• [ABOUT THIS TASK]
Word for word, restate all of the data shown below.

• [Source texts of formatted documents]
-*-
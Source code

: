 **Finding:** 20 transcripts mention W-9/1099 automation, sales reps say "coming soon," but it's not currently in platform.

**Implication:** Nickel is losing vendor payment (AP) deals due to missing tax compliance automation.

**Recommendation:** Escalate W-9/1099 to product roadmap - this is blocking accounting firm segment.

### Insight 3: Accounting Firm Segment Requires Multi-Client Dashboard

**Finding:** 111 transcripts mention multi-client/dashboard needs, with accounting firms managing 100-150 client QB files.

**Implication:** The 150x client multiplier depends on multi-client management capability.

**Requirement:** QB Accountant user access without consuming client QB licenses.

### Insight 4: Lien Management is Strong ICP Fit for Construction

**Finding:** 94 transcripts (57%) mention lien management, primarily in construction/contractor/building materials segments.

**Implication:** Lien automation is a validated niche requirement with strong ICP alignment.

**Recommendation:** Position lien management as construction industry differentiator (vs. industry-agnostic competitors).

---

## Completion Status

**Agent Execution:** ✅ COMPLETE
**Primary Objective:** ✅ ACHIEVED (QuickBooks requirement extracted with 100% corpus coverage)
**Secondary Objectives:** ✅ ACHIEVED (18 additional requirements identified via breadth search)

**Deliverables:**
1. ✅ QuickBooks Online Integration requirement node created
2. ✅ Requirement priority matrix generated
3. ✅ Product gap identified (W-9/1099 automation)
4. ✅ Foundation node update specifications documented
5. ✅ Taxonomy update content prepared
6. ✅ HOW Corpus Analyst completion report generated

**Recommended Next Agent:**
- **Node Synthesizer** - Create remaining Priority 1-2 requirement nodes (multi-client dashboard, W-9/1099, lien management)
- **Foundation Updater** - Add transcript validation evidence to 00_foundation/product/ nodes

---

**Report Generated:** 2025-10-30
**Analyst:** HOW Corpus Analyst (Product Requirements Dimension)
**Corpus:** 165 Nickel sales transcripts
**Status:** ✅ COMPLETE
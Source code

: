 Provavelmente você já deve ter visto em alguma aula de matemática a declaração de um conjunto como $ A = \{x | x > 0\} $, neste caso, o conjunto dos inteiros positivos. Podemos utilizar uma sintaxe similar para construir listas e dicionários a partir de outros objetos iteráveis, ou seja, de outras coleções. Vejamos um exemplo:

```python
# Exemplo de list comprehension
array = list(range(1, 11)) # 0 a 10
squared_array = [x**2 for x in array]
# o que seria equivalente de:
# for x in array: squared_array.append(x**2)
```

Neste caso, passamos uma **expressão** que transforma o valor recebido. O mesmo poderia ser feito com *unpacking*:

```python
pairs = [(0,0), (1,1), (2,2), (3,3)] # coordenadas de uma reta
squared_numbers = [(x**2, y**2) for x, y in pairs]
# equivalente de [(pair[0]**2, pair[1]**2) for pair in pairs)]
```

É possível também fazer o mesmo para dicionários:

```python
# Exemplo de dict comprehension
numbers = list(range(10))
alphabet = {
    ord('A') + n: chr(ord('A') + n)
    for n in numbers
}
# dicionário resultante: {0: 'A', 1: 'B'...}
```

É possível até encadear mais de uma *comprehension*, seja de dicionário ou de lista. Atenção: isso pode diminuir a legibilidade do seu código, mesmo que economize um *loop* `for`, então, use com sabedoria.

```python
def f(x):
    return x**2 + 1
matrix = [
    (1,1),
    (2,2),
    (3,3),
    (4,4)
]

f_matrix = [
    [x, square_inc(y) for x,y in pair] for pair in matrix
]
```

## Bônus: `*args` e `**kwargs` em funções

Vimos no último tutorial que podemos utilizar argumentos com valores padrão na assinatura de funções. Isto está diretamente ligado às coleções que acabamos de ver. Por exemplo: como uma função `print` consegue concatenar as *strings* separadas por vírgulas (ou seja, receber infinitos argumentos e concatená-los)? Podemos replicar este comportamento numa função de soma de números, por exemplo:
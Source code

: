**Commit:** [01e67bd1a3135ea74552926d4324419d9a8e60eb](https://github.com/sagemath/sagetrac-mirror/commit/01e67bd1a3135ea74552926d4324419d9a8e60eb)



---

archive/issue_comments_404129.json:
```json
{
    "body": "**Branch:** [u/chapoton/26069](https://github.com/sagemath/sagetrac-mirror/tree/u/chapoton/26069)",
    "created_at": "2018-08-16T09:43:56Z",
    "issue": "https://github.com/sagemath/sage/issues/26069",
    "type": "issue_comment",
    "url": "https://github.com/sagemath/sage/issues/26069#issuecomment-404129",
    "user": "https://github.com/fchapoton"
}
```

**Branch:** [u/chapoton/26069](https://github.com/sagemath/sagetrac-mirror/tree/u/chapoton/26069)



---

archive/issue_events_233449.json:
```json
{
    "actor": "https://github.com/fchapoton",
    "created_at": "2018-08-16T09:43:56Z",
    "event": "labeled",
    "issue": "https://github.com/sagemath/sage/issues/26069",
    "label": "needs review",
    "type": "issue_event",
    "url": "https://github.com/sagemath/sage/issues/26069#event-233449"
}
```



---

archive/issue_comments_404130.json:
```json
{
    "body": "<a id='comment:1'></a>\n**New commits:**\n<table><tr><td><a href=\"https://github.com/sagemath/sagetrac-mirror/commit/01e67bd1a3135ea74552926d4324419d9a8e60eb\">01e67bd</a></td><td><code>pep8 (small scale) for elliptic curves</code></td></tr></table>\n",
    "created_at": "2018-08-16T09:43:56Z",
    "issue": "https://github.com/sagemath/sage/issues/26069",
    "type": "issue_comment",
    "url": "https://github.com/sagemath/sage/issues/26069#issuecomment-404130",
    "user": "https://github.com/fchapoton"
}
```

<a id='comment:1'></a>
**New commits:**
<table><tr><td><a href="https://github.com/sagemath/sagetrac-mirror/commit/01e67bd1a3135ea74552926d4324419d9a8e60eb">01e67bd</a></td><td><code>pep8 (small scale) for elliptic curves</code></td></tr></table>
-*-
• [THE COMPLETED TASK]
Source code

: **Finding:** 20 transcripts mention W-9/1099 automation, sales reps say "coming soon," but it's not currently in platform.

**Implication:** Nickel is losing vendor payment (AP) deals due to missing tax compliance automation.

**Recommendation:** Escalate W-9/1099 to product roadmap - this is blocking accounting firm segment.

### Insight 3: Accounting Firm Segment Requires Multi-Client Dashboard

**Finding:** 111 transcripts mention multi-client/dashboard needs, with accounting firms managing 100-150 client QB files.

**Implication:** The 150x client multiplier depends on multi-client management capability.

**Requirement:** QB Accountant user access without consuming client QB licenses.

### Insight 4: Lien Management is Strong ICP Fit for Construction

**Finding:** 94 transcripts (57%) mention lien management, primarily in construction/contractor/building materials segments.

**Implication:** Lien automation is a validated niche requirement with strong ICP alignment.

**Recommendation:** Position lien management as construction industry differentiator (vs. industry-agnostic competitors).

---

## Completion Status

**Agent Execution:** ✅ COMPLETE
**Primary Objective:** ✅ ACHIEVED (QuickBooks requirement extracted with 100% corpus coverage)
**Secondary Objectives:** ✅ ACHIEVED (18 additional requirements identified via breadth search)

**Deliverables:**
1. ✅ QuickBooks Online Integration requirement node created
2. ✅ Requirement priority matrix generated
3. ✅ Product gap identified (W-9/1099 automation)
4. ✅ Foundation node update specifications documented
5. ✅ Taxonomy update content prepared
6. ✅ HOW Corpus Analyst completion report generated

**Recommended Next Agent:**
- **Node Synthesizer** - Create remaining Priority 1-2 requirement nodes (multi-client dashboard, W-9/1099, lien management)
- **Foundation Updater** - Add transcript validation evidence to 00_foundation/product/ nodes

---

**Report Generated:** 2025-10-30
**Analyst:** HOW Corpus Analyst (Product Requirements Dimension)
**Corpus:** 165 Nickel sales transcripts
**Status:** ✅ COMPLETE
Source code

: Provavelmente você já deve ter visto em alguma aula de matemática a declaração de um conjunto como $ A = \{x | x > 0\} $, neste caso, o conjunto dos inteiros positivos. Podemos utilizar uma sintaxe similar para construir listas e dicionários a partir de outros objetos iteráveis, ou seja, de outras coleções. Vejamos um exemplo:

```python
# Exemplo de list comprehension
array = list(range(1, 11)) # 0 a 10
squared_array = [x**2 for x in array]
# o que seria equivalente de:
# for x in array: squared_array.append(x**2)
```

Neste caso, passamos uma **expressão** que transforma o valor recebido. O mesmo poderia ser feito com *unpacking*:

```python
pairs = [(0,0), (1,1), (2,2), (3,3)] # coordenadas de uma reta
squared_numbers = [(x**2, y**2) for x, y in pairs]
# equivalente de [(pair[0]**2, pair[1]**2) for pair in pairs)]
```

É possível também fazer o mesmo para dicionários:

```python
# Exemplo de dict comprehension
numbers = list(range(10))
alphabet = {
    ord('A') + n: chr(ord('A') + n)
    for n in numbers
}
# dicionário resultante: {0: 'A', 1: 'B'...}
```

É possível até encadear mais de uma *comprehension*, seja de dicionário ou de lista. Atenção: isso pode diminuir a legibilidade do seu código, mesmo que economize um *loop* `for`, então, use com sabedoria.

```python
def f(x):
    return x**2 + 1
matrix = [
    (1,1),
    (2,2),
    (3,3),
    (4,4)
]

f_matrix = [
    [x, square_inc(y) for x,y in pair] for pair in matrix
]
```

## Bônus: `*args` e `**kwargs` em funções

Vimos no último tutorial que podemos utilizar argumentos com valores padrão na assinatura de funções. Isto está diretamente ligado às coleções que acabamos de ver. Por exemplo: como uma função `print` consegue concatenar as *strings* separadas por vírgulas (ou seja, receber infinitos argumentos e concatená-los)? Podemos replicar este comportamento numa função de soma de números, por exemplo:
Source code

:**Commit:** [01e67bd1a3135ea74552926d4324419d9a8e60eb](https://github.com/sagemath/sagetrac-mirror/commit/01e67bd1a3135ea74552926d4324419d9a8e60eb)



---

archive/issue_comments_404129.json:
```json
{
    "body": "**Branch:** [u/chapoton/26069](https://github.com/sagemath/sagetrac-mirror/tree/u/chapoton/26069)",
    "created_at": "2018-08-16T09:43:56Z",
    "issue": "https://github.com/sagemath/sage/issues/26069",
    "type": "issue_comment",
    "url": "https://github.com/sagemath/sage/issues/26069#issuecomment-404129",
    "user": "https://github.com/fchapoton"
}
```

**Branch:** [u/chapoton/26069](https://github.com/sagemath/sagetrac-mirror/tree/u/chapoton/26069)



---

archive/issue_events_233449.json:
```json
{
    "actor": "https://github.com/fchapoton",
    "created_at": "2018-08-16T09:43:56Z",
    "event": "labeled",
    "issue": "https://github.com/sagemath/sage/issues/26069",
    "label": "needs review",
    "type": "issue_event",
    "url": "https://github.com/sagemath/sage/issues/26069#event-233449"
}
```



---

archive/issue_comments_404130.json:
```json
{
    "body": "<a id='comment:1'></a>\n**New commits:**\n<table><tr><td><a href=\"https://github.com/sagemath/sagetrac-mirror/commit/01e67bd1a3135ea74552926d4324419d9a8e60eb\">01e67bd</a></td><td><code>pep8 (small scale) for elliptic curves</code></td></tr></table>\n",
    "created_at": "2018-08-16T09:43:56Z",
    "issue": "https://github.com/sagemath/sage/issues/26069",
    "type": "issue_comment",
    "url": "https://github.com/sagemath/sage/issues/26069#issuecomment-404130",
    "user": "https://github.com/fchapoton"
}
```

<a id='comment:1'></a>
**New commits:**
<table><tr><td><a href="https://github.com/sagemath/sagetrac-mirror/commit/01e67bd1a3135ea74552926d4324419d9a8e60eb">01e67bd</a></td><td><code>pep8 (small scale) for elliptic curves</code></td></tr></table>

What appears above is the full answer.